Source texts of formatted documents:

^^^^^^^^

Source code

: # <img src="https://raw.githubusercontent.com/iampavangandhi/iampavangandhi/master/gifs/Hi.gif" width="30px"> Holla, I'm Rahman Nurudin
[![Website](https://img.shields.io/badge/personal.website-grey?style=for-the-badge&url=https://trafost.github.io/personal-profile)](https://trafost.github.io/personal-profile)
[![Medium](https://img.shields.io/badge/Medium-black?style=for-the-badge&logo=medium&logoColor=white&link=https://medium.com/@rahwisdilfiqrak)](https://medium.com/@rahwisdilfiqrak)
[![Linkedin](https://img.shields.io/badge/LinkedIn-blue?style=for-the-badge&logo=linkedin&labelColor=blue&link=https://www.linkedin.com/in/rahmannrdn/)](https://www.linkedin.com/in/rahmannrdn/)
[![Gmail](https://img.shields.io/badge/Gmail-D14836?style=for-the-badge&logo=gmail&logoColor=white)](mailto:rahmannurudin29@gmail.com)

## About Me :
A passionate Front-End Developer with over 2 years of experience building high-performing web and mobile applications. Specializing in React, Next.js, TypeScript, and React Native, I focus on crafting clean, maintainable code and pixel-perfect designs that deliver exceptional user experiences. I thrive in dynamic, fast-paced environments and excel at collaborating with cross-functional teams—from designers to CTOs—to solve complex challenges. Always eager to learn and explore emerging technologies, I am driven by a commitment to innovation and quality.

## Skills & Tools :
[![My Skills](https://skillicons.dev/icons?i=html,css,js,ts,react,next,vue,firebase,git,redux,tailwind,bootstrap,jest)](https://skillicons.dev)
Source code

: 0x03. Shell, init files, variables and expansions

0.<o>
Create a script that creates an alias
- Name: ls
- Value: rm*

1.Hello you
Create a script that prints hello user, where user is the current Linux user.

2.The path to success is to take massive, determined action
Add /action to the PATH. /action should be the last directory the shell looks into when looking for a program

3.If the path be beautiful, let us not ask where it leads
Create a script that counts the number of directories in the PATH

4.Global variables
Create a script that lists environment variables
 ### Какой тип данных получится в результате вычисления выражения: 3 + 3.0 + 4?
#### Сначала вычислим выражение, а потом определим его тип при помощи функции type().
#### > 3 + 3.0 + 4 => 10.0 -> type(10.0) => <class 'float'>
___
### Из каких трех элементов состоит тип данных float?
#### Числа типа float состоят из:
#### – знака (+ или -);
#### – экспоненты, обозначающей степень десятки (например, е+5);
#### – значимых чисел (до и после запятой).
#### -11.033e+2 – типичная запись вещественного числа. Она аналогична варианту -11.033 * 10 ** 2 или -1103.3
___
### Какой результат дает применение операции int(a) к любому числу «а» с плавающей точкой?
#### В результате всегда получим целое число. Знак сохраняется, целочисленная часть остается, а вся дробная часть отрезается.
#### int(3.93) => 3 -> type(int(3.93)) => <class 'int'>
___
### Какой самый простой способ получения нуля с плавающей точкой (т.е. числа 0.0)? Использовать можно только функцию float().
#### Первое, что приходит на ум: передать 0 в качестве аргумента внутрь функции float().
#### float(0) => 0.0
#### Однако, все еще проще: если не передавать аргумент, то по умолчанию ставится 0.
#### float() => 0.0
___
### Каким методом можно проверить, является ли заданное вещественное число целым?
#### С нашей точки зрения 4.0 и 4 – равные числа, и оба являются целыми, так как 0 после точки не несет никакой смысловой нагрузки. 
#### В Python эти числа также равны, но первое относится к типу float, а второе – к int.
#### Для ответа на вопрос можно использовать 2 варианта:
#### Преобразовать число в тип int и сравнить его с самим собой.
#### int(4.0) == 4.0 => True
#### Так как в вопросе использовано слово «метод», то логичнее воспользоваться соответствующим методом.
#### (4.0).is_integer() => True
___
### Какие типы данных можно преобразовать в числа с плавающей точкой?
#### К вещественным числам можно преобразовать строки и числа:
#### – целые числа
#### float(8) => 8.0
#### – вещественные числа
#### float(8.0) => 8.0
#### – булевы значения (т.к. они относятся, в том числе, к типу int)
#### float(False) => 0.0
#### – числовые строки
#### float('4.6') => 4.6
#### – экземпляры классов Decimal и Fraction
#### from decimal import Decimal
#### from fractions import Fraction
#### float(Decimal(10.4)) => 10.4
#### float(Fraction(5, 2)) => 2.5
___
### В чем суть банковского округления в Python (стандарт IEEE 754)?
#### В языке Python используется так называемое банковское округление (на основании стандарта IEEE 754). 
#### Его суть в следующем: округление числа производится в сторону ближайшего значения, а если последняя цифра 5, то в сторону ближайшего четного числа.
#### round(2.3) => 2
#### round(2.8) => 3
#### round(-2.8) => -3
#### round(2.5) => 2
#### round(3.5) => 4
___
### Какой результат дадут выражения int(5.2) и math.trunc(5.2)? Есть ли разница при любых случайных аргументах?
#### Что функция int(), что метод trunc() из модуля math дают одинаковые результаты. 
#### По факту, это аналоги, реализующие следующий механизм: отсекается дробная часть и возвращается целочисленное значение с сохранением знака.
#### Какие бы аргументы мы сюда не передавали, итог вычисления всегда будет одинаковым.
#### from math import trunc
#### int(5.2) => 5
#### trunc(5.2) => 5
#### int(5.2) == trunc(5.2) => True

^^^^^^^^

→ Assignment:
Copy from the line with "#### float(Fraction(5, 2)) => 2.5" to the final line of the records, inclusive, and add nothing else.

→ Written response:
#### float(Fraction(5, 2)) => 2.5
___
### В чем суть банковского округления в Python (стандарт IEEE 754)?
#### В языке Python используется так называемое банковское округление (на основании стандарта IEEE 754). 
#### Его суть в следующем: округление числа производится в сторону ближайшего значения, а если последняя цифра 5, то в сторону ближайшего четного числа.
#### round(2.3) => 2
#### round(2.8) => 3
#### round(-2.8) => -3
#### round(2.5) => 2
#### round(3.5) => 4
___
### Какой результат дадут выражения int(5.2) и math.trunc(5.2)? Есть ли разница при любых случайных аргументах?
#### Что функция int(), что метод trunc() из модуля math дают одинаковые результаты. 
#### По факту, это аналоги, реализующие следующий механизм: отсекается дробная часть и возвращается целочисленное значение с сохранением знака.
#### Какие бы аргументы мы сюда не передавали, итог вычисления всегда будет одинаковым.
#### from math import trunc
#### int(5.2) => 5
#### trunc(5.2) => 5
#### int(5.2) == trunc(5.2) => True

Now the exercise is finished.